Tracking password changes and resets in Active Directory is important for security and compliance reasons. Here are the steps to track password changes and resets in Active Directory:
- Enable the Audit Account Management policy in the Group Policy Object (GPO) for the domain. This can be done in the Group Policy Management Console (GPMC) by editing the Default Domain Policy GPO or by creating a new GPO.
- Configure the audit settings for the “Audit account management” policy to include “Success” and/or “Failure” auditing for the following events:
- “User Account Management” (to track password resets)
- “Computer Account Management” (to track computer account password changes)
- After enabling and configuring the audit policy, the events will be logged in the Security event log of the domain controller where the password change/reset was processed.

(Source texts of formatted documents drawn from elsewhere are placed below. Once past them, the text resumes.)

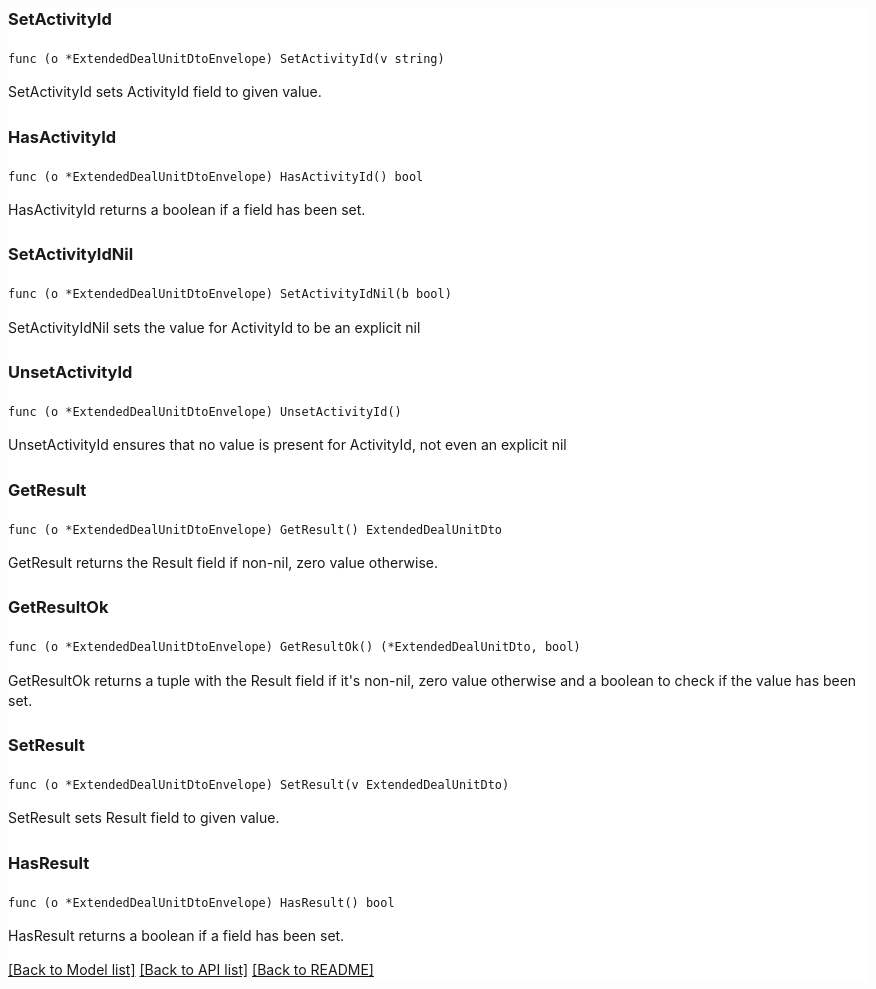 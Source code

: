 ### SetActivityId

`func (o *ExtendedDealUnitDtoEnvelope) SetActivityId(v string)`

SetActivityId sets ActivityId field to given value.

### HasActivityId

`func (o *ExtendedDealUnitDtoEnvelope) HasActivityId() bool`

HasActivityId returns a boolean if a field has been set.

### SetActivityIdNil

`func (o *ExtendedDealUnitDtoEnvelope) SetActivityIdNil(b bool)`

 SetActivityIdNil sets the value for ActivityId to be an explicit nil

### UnsetActivityId
`func (o *ExtendedDealUnitDtoEnvelope) UnsetActivityId()`

UnsetActivityId ensures that no value is present for ActivityId, not even an explicit nil
### GetResult

`func (o *ExtendedDealUnitDtoEnvelope) GetResult() ExtendedDealUnitDto`

GetResult returns the Result field if non-nil, zero value otherwise.

### GetResultOk

`func (o *ExtendedDealUnitDtoEnvelope) GetResultOk() (*ExtendedDealUnitDto, bool)`

GetResultOk returns a tuple with the Result field if it's non-nil, zero value otherwise
and a boolean to check if the value has been set.

### SetResult

`func (o *ExtendedDealUnitDtoEnvelope) SetResult(v ExtendedDealUnitDto)`

SetResult sets Result field to given value.

### HasResult

`func (o *ExtendedDealUnitDtoEnvelope) HasResult() bool`

HasResult returns a boolean if a field has been set.


[[Back to Model list]](../README.md#documentation-for-models) [[Back to API list]](../README.md#documentation-for-api-endpoints) [[Back to README]](../README.md)


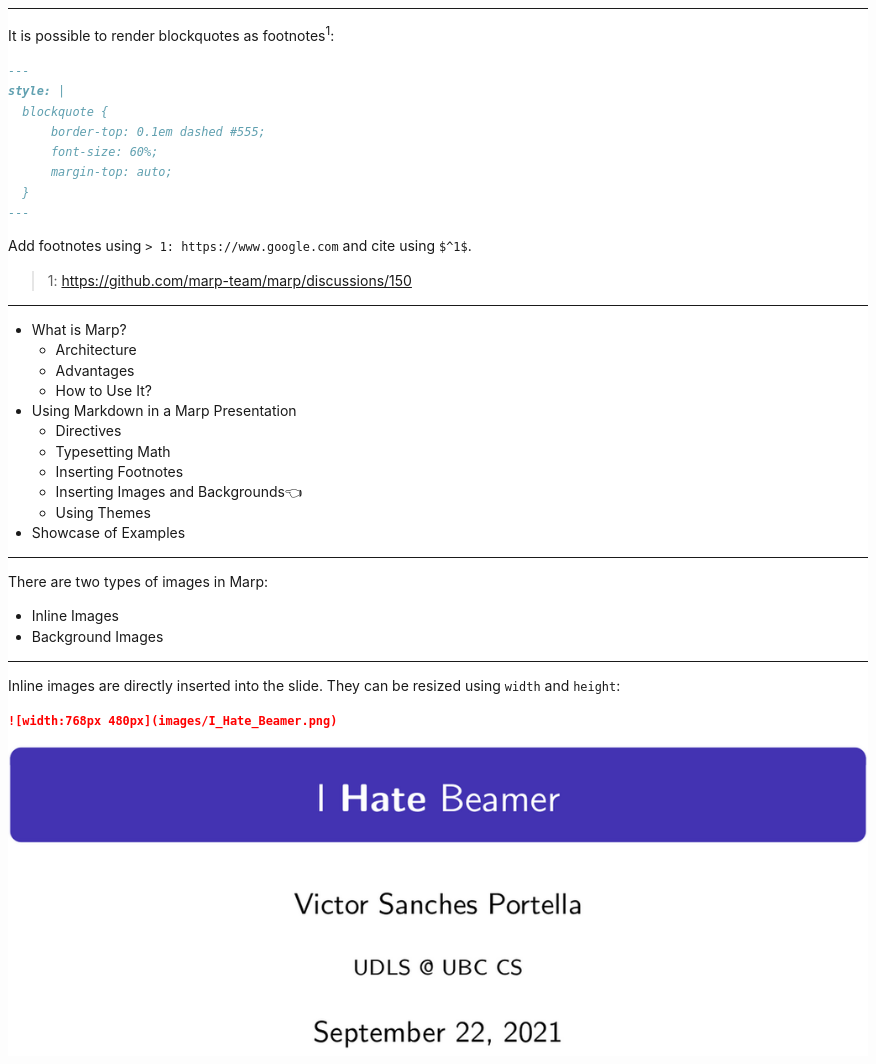 ------



It is possible to render blockquotes as footnotes$^1$:

```markdown
---
style: |
  blockquote {
      border-top: 0.1em dashed #555;
      font-size: 60%;
      margin-top: auto;
  }
---
```

Add footnotes using `> 1: https://www.google.com` and cite using `$^1$`.

> 1: https://github.com/marp-team/marp/discussions/150

------



- What is Marp?
  - Architecture
  - Advantages
  - How to Use It?
- Using Markdown in a Marp Presentation
  - Directives
  - Typesetting Math
  - Inserting Footnotes
  - Inserting Images and Backgrounds👈
  - Using Themes
- Showcase of Examples

------



There are two types of images in Marp:

- Inline Images
- Background Images

------


Inline images are directly inserted into the slide. They can be resized using `width` and `height`:

```markdown
![width:768px 480px](images/I_Hate_Beamer.png)  
```

![width:768px 480px](images/I_Hate_Beamer.png) 
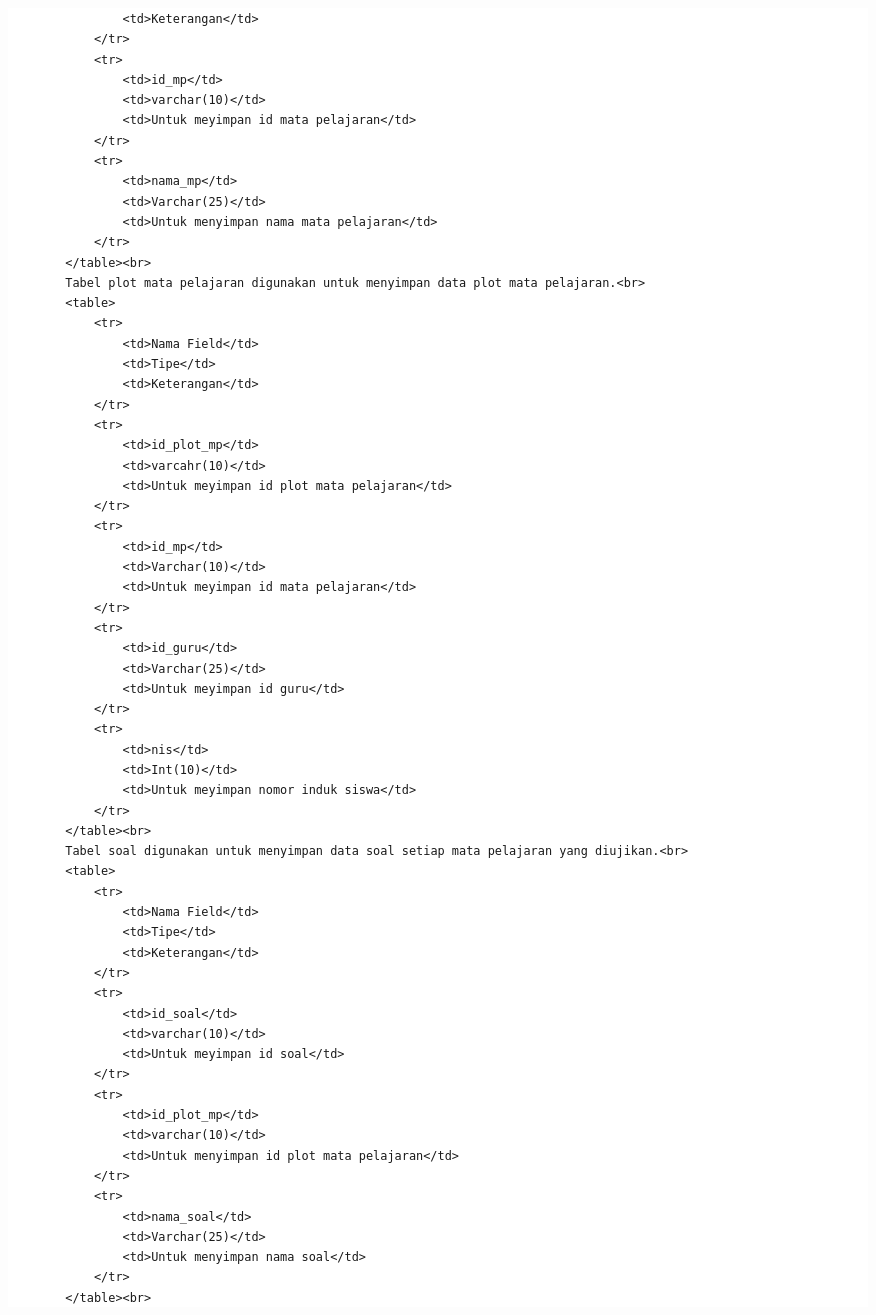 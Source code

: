 					<td>Keterangan</td>
				</tr>
				<tr>
					<td>id_mp</td>
					<td>varchar(10)</td>
					<td>Untuk meyimpan id mata pelajaran</td>
				</tr>
				<tr>
					<td>nama_mp</td>
					<td>Varchar(25)</td>
					<td>Untuk menyimpan nama mata pelajaran</td>
				</tr>
			</table><br>
			Tabel plot mata pelajaran digunakan untuk menyimpan data plot mata pelajaran.<br>
			<table>
				<tr>
					<td>Nama Field</td>
					<td>Tipe</td>
					<td>Keterangan</td>
				</tr>
				<tr>
					<td>id_plot_mp</td>
					<td>varcahr(10)</td>
					<td>Untuk meyimpan id plot mata pelajaran</td>
				</tr>
				<tr>
					<td>id_mp</td>
					<td>Varchar(10)</td>
					<td>Untuk meyimpan id mata pelajaran</td>
				</tr>
				<tr>
					<td>id_guru</td>
					<td>Varchar(25)</td>
					<td>Untuk meyimpan id guru</td>
				</tr>
				<tr>
					<td>nis</td>
					<td>Int(10)</td>
					<td>Untuk meyimpan nomor induk siswa</td>
				</tr>
			</table><br>
			Tabel soal digunakan untuk menyimpan data soal setiap mata pelajaran yang diujikan.<br>
			<table>
				<tr>
					<td>Nama Field</td>
					<td>Tipe</td>
					<td>Keterangan</td>
				</tr>
				<tr>
					<td>id_soal</td>
					<td>varchar(10)</td>
					<td>Untuk meyimpan id soal</td>
				</tr>
				<tr>
					<td>id_plot_mp</td>
					<td>varchar(10)</td>
					<td>Untuk menyimpan id plot mata pelajaran</td>
				</tr>
				<tr>
					<td>nama_soal</td>
					<td>Varchar(25)</td>
					<td>Untuk menyimpan nama soal</td>
				</tr>
			</table><br>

- To view the password change/reset events, open the Event Viewer on the domain controller, and navigate to the Security event log. Filter the log by Event ID 4723 (for password changes) or Event ID 4724 (for password resets).
- To simplify the process of reviewing the Security event logs for password changes and resets, you can use a third-party tool or a script that collects and consolidates the relevant event information from multiple domain controllers into a single report.
By tracking password changes and resets, you can identify unauthorized changes to user passwords and take appropriate action to remediate security incidents. Additionally, tracking password changes and resets can help you demonstrate compliance with security regulations and industry standards.